Da mesma forma, na história de Mateus, é possível perceber a forte influência dos pais, que também não lhe deram um tratamento diferente daquele oferecido aos outros filhos, não lhe poupando de enfrentar as dificuldades, mas, ao contrário, estimulando-o sempre que se sentia desanimado frente aos obstáculos.

Ambas as trajetórias ilustram bem as reflexões de Clot (2006b), quando afirmou que "se uma pessoa é deficiente e luta contra e além de sua deficiência, às vezes, torna-se capaz de desenvolver capacidades superiores às capacidades dos sujeitos ditos normais". O leitor atento já deve ter identificado aí o fenômeno denominado por Vygotsky (1931) como supercompensação, que ocorre quando a perda de certas funções instiga a criação de novas, correspondendo à reação da pessoa diante de seu déficit e à compensação no seu processo de desenvolvimento.

Portanto, de acordo com Vygotsky (1996), "as pessoas podem não só lutar contra esses defeitos, compensando as fraquezas congênitas, mas frequentemente até mesmo supercompensando-as". Para ele, a partir do comportamento natural defeituoso, surgem técnicas e habilidades culturais, dissimulando e compensando o defeito. Assim, torna-se possível enfrentar uma tarefa inviável pela utilização de novos caminhos, pois "o comportamento cultural compensatório sobrepõe-se ao comportamento natural defeituoso" Dessa forma, para nosso autor, um defeito não deve ser visto como algo estático e permanente, pois ele coloca em ação vários dispositivos que não apenas podem enfraquecer seu impacto, mas até mesmo compensá-lo ou supercompensá-lo: "uma deficiência natural não continua necessariamente sendo uma falha por toda a vida de alguém, pode ser preenchida e compensada no correr da vida por outros dispositivos artificiais" (Vygotsky, 1996).

Mas é importante ressaltar que a capacidade de supercompensar refere-se também à habilidade desenvolvida pelo sujeito ao recorrer a outros meios para superar os obstáculos encontrados, transformando a sua condição de deficiente em um novo modo de existir e de agir.
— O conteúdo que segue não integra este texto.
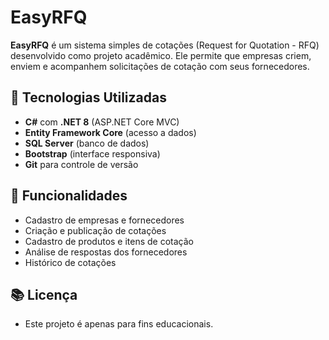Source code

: # EasyRFQ

**EasyRFQ** é um sistema simples de cotações (Request for Quotation - RFQ) desenvolvido como projeto acadêmico. 
Ele permite que empresas criem, enviem e acompanhem solicitações de cotação com seus fornecedores.

## 🧰 Tecnologias Utilizadas

- **C#** com **.NET 8** (ASP.NET Core MVC)
- **Entity Framework Core** (acesso a dados)
- **SQL Server** (banco de dados)
- **Bootstrap** (interface responsiva)
- **Git** para controle de versão

## 🚀 Funcionalidades

- Cadastro de empresas e fornecedores
- Criação e publicação de cotações
- Cadastro de produtos e itens de cotação
- Análise de respostas dos fornecedores
- Histórico de cotações

## 📚 Licença
 
- Este projeto é apenas para fins educacionais.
É por isso, diz Clot (2001), que ao tratar dessa questão, Vygotsky propunha que o sujeito fosse visto como a sede de um potencial de energia e de força oculta, que seria utilizada no enfrentamento de dificuldades. Dessa forma, a supercompensação transforma a intoxicação em imunidade, ou seja, aquilo que poderia ser uma limitação torna-se um impulso, um potencial de energia frente às barreiras. O organismo compensa o dano e cria uma proteção contra ele (Clot, 2001).

Em suma, para Vygotsky (1931), a compensação nada mais é do que uma ação que leva a uma reação por parte do organismo, já que, diante de uma anomalia, ela visa desenvolver os componentes psíquicos que poderão transformar um organismo fraco em um organismo forte e resistente, utilizando-se das dificuldades causadas pela deficiência como uma força que impulsiona essa transformação.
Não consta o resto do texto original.